### Instructions to follow
Exactly the lines starting at the line containing "- Demonstrates asking" and ending at the line containing "- Creating additional" are to be written out from the listing below, both included.
**** Provided records ****
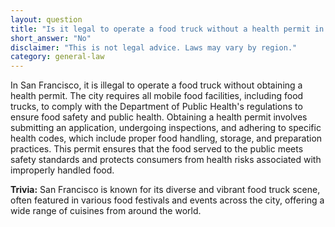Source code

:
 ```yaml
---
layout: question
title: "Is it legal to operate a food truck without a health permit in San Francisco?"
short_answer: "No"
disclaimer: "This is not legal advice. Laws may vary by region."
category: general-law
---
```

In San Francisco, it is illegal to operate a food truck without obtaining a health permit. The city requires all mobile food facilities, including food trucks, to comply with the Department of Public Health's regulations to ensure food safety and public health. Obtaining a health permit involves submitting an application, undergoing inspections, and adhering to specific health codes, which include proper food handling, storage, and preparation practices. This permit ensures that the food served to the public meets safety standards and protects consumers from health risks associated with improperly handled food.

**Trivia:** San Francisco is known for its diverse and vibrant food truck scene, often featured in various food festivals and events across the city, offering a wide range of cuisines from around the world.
****
**** Provided records ****
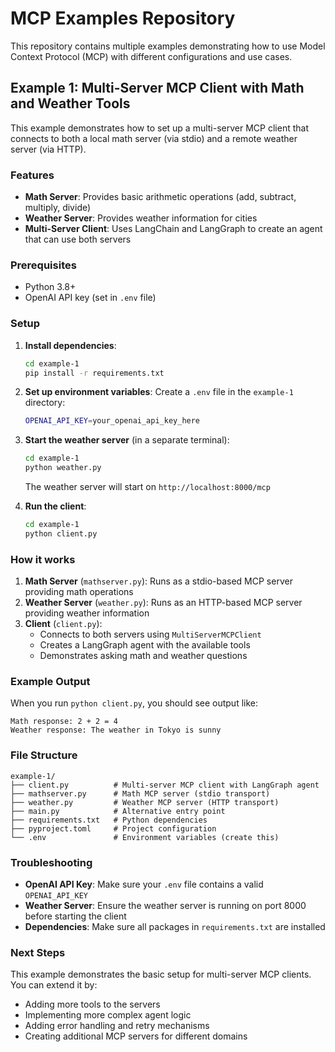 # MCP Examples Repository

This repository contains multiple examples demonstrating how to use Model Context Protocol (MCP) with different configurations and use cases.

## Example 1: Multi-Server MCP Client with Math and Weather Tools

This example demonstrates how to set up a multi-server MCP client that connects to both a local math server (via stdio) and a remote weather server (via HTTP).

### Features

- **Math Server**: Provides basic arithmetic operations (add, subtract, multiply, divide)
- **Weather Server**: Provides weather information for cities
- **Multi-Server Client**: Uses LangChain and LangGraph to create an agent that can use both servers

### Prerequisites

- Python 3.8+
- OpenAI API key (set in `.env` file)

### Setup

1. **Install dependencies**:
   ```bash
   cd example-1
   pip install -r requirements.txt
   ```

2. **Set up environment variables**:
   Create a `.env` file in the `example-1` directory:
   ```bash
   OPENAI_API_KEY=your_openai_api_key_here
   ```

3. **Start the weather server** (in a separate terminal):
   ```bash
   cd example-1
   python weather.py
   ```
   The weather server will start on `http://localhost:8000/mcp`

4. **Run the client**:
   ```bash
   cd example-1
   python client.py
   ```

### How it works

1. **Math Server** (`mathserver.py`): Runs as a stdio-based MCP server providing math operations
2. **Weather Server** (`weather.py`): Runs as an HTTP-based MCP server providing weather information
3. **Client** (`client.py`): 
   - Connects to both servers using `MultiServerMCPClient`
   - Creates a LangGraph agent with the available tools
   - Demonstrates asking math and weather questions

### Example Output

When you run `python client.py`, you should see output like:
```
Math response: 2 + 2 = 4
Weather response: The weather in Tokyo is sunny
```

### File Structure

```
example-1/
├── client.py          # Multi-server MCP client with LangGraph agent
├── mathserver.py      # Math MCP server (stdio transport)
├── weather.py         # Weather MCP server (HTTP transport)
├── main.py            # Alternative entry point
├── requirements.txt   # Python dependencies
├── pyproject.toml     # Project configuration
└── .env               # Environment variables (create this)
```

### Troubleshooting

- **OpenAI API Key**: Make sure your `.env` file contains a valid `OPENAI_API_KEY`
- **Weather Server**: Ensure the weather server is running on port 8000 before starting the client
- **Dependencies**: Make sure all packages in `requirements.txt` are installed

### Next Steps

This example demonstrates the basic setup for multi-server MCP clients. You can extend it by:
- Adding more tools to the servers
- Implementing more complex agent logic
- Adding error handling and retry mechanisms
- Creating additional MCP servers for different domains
****
### Exercise response
   - Demonstrates asking math and weather questions

### Example Output

When you run `python client.py`, you should see output like:
```
Math response: 2 + 2 = 4
Weather response: The weather in Tokyo is sunny
```

### File Structure

```
example-1/
├── client.py          # Multi-server MCP client with LangGraph agent
├── mathserver.py      # Math MCP server (stdio transport)
├── weather.py         # Weather MCP server (HTTP transport)
├── main.py            # Alternative entry point
├── requirements.txt   # Python dependencies
├── pyproject.toml     # Project configuration
└── .env               # Environment variables (create this)
```

### Troubleshooting

- **OpenAI API Key**: Make sure your `.env` file contains a valid `OPENAI_API_KEY`
- **Weather Server**: Ensure the weather server is running on port 8000 before starting the client
- **Dependencies**: Make sure all packages in `requirements.txt` are installed

### Next Steps

This example demonstrates the basic setup for multi-server MCP clients. You can extend it by:
- Adding more tools to the servers
- Implementing more complex agent logic
- Adding error handling and retry mechanisms
- Creating additional MCP servers for different domains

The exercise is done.